Dataset extract =>

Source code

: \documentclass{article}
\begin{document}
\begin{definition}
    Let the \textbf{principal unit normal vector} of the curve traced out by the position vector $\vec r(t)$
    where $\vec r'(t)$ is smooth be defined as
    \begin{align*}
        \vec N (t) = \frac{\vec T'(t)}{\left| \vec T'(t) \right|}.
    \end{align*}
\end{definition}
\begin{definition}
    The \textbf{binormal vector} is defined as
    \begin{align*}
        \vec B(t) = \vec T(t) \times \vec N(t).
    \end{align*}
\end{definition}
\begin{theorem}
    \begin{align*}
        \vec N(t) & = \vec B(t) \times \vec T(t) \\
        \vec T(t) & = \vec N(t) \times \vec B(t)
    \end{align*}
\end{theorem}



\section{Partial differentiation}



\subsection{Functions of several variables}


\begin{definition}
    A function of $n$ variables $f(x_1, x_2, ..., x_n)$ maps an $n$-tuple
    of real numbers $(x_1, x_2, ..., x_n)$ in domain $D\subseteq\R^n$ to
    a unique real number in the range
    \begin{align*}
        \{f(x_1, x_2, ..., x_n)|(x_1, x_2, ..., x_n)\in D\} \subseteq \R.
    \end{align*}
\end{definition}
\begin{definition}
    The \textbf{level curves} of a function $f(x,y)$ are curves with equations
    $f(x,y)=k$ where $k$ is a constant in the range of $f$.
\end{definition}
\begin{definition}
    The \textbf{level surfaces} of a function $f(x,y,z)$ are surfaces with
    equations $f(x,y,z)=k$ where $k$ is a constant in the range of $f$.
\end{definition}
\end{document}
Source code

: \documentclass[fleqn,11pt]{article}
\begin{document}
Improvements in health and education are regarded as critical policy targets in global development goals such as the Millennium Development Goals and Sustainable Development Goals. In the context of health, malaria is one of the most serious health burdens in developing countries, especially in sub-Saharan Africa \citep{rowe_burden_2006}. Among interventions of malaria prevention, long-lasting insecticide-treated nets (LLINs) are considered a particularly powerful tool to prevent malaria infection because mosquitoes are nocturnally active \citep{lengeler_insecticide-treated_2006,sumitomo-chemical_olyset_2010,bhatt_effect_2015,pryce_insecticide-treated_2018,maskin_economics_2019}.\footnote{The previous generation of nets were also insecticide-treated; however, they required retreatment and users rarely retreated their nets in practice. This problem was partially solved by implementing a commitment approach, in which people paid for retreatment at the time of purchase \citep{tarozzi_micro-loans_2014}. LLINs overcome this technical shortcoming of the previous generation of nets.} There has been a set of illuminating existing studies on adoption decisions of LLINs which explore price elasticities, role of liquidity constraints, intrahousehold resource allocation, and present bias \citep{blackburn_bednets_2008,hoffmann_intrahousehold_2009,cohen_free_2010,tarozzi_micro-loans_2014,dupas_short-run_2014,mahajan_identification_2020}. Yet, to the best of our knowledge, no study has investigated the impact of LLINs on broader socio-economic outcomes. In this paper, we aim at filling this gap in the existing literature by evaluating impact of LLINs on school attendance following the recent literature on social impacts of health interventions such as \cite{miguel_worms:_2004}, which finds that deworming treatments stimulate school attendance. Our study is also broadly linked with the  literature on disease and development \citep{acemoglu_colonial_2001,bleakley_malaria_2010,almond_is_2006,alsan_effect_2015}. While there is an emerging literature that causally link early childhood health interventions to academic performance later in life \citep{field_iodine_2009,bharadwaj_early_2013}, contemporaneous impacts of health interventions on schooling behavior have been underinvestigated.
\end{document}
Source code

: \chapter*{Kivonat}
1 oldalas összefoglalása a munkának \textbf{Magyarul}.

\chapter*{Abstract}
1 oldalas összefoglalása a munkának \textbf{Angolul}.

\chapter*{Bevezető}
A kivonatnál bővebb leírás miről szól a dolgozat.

About this exercise => Line by line, retype the data exactly as written.

Response area =>
Source code

: \documentclass{article}
\begin{document}
\begin{definition}
    Let the \textbf{principal unit normal vector} of the curve traced out by the position vector $\vec r(t)$
    where $\vec r'(t)$ is smooth be defined as
    \begin{align*}
        \vec N (t) = \frac{\vec T'(t)}{\left| \vec T'(t) \right|}.
    \end{align*}
\end{definition}
\begin{definition}
    The \textbf{binormal vector} is defined as
    \begin{align*}
        \vec B(t) = \vec T(t) \times \vec N(t).
    \end{align*}
\end{definition}
\begin{theorem}
    \begin{align*}
        \vec N(t) & = \vec B(t) \times \vec T(t) \\
        \vec T(t) & = \vec N(t) \times \vec B(t)
    \end{align*}
\end{theorem}



\section{Partial differentiation}



\subsection{Functions of several variables}


\begin{definition}
    A function of $n$ variables $f(x_1, x_2, ..., x_n)$ maps an $n$-tuple
    of real numbers $(x_1, x_2, ..., x_n)$ in domain $D\subseteq\R^n$ to
    a unique real number in the range
    \begin{align*}
        \{f(x_1, x_2, ..., x_n)|(x_1, x_2, ..., x_n)\in D\} \subseteq \R.
    \end{align*}
\end{definition}
\begin{definition}
    The \textbf{level curves} of a function $f(x,y)$ are curves with equations
    $f(x,y)=k$ where $k$ is a constant in the range of $f$.
\end{definition}
\begin{definition}
    The \textbf{level surfaces} of a function $f(x,y,z)$ are surfaces with
    equations $f(x,y,z)=k$ where $k$ is a constant in the range of $f$.
\end{definition}
\end{document}
Source code

: \documentclass[fleqn,11pt]{article}
\begin{document}
Improvements in health and education are regarded as critical policy targets in global development goals such as the Millennium Development Goals and Sustainable Development Goals. In the context of health, malaria is one of the most serious health burdens in developing countries, especially in sub-Saharan Africa \citep{rowe_burden_2006}. Among interventions of malaria prevention, long-lasting insecticide-treated nets (LLINs) are considered a particularly powerful tool to prevent malaria infection because mosquitoes are nocturnally active \citep{lengeler_insecticide-treated_2006,sumitomo-chemical_olyset_2010,bhatt_effect_2015,pryce_insecticide-treated_2018,maskin_economics_2019}.\footnote{The previous generation of nets were also insecticide-treated; however, they required retreatment and users rarely retreated their nets in practice. This problem was partially solved by implementing a commitment approach, in which people paid for retreatment at the time of purchase \citep{tarozzi_micro-loans_2014}. LLINs overcome this technical shortcoming of the previous generation of nets.} There has been a set of illuminating existing studies on adoption decisions of LLINs which explore price elasticities, role of liquidity constraints, intrahousehold resource allocation, and present bias \citep{blackburn_bednets_2008,hoffmann_intrahousehold_2009,cohen_free_2010,tarozzi_micro-loans_2014,dupas_short-run_2014,mahajan_identification_2020}. Yet, to the best of our knowledge, no study has investigated the impact of LLINs on broader socio-economic outcomes. In this paper, we aim at filling this gap in the existing literature by evaluating impact of LLINs on school attendance following the recent literature on social impacts of health interventions such as \cite{miguel_worms:_2004}, which finds that deworming treatments stimulate school attendance. Our study is also broadly linked with the  literature on disease and development \citep{acemoglu_colonial_2001,bleakley_malaria_2010,almond_is_2006,alsan_effect_2015}. While there is an emerging literature that causally link early childhood health interventions to academic performance later in life \citep{field_iodine_2009,bharadwaj_early_2013}, contemporaneous impacts of health interventions on schooling behavior have been underinvestigated.
\end{document}
Source code

: \chapter*{Kivonat}
1 oldalas összefoglalása a munkának \textbf{Magyarul}.

\chapter*{Abstract}
1 oldalas összefoglalása a munkának \textbf{Angolul}.

\chapter*{Bevezető}
A kivonatnál bővebb leírás miről szól a dolgozat.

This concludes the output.